HuffPo shelves Aussie expansion plans. Remember last year when US link-bait portal The Huffington Post sent out an ad seeking a local editor for its apparently imminent Australian beachhead? Well, it seems the search has yet to bear fruit.

HuffPo international tsar Nicholas Sabloff told Crikey last night that a local HuffPo wouldn’t launch this year, saying only that “we are looking at Australia for 2013, and still very much looking forward to launching in the country” when asked about the roll-out. When the initial PD surfaced 11 months ago, some observers cruelly mocked the onerous prerequisites — 10 years editorial experience (with previous experience as an editor-in-chief) and a minimum of five years online experience — which appeared to rule out everyone except David Penberthy. Others questioned the suitability of HuffPo‘s revenue model in a local online sphere already awash with free or nearly free content.
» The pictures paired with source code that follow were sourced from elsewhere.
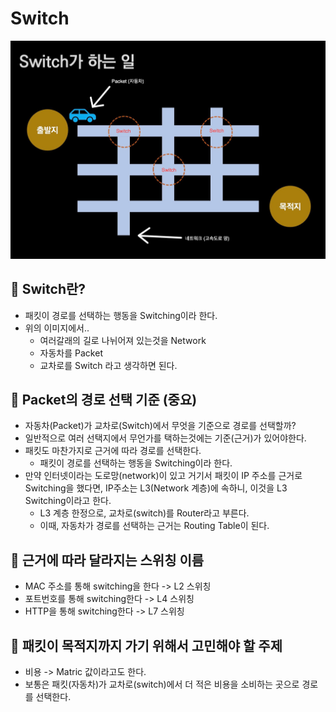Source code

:# Switch
<img src = './Switch.jpg' width = 700>

## 🍎 Switch란?
- 패킷이 경로를 선택하는 행동을 Switching이라 한다.
- 위의 이미지에서..
    - 여러갈래의 길로 나뉘어져 있는것을 Network
    - 자동차를 Packet
    - 교차로를 Switch 라고 생각하면 된다.

## 🍎 Packet의 경로 선택 기준 (중요)
- 자동차(Packet)가 교차로(Switch)에서 무엇을 기준으로 경로를 선택할까?
- 일반적으로 여러 선택지에서 무언가를 택하는것에는 기준(근거)가 있어야한다.
- 패킷도 마찬가지로 근거에 따라 경로를 선택한다.
    - 패킷이 경로를 선택하는 행동을 Switching이라 한다.
- 만약 인터넷이라는 도로망(network)이 있고 거기서 패킷이 IP 주소를 근거로 Switching을 했다면, IP주소는 L3(Network 계층)에 속하니, 이것을 L3 Switching이라고 한다.
    - L3 계층 한정으로, 교차로(switch)를 Router라고 부른다.
    - 이때, 자동차가 경로를 선택하는 근거는 Routing Table이 된다.

## 🍎 근거에 따라 달라지는 스위칭 이름
- MAC 주소를 통해 switching을 한다 -> L2 스위칭
- 포트번호를 통해 switching한다 -> L4 스위칭
- HTTP을 통해 switching한다 -> L7 스위칭

## 🍎 패킷이 목적지까지 가기 위해서 고민해야 할 주제
- 비용 -> Matric 값이라고도 한다.
- 보통은 패킷(자동차)가 교차로(switch)에서 더 적은 비용을 소비하는 곳으로 경로를 선택한다.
In April, a lawsuit brought by a group of unpaid HuffPo bloggers demanding a chop out from the site’s $315 million sale to AOL was dismissed by a US district court. — Andrew Crook

Francis fans asylum anger. Belligerent Adelaide shock jock Bob Francis, of talkback station FIVEaa, has a long history of causing offence. In 2005 he provided almost a year’s worth of Media Watch content by calling an elderly listener a “dick brain” and a “stupid old lady”, saying a judge’s face should be smashed in, and being found guilty of vilifying or inciting hatred towards Aboriginal people. On Monday night, he was at it again — this time telling listeners that asylum seekers coming to Australia by boat deserve to drown:

“Bugger the boat people, I say,” thundered the 73 year-old commercial radio hall of famer. “As far as I’m concerned, I hope they bloody drown out there on their way over here — in my opinion they are not welcome here.”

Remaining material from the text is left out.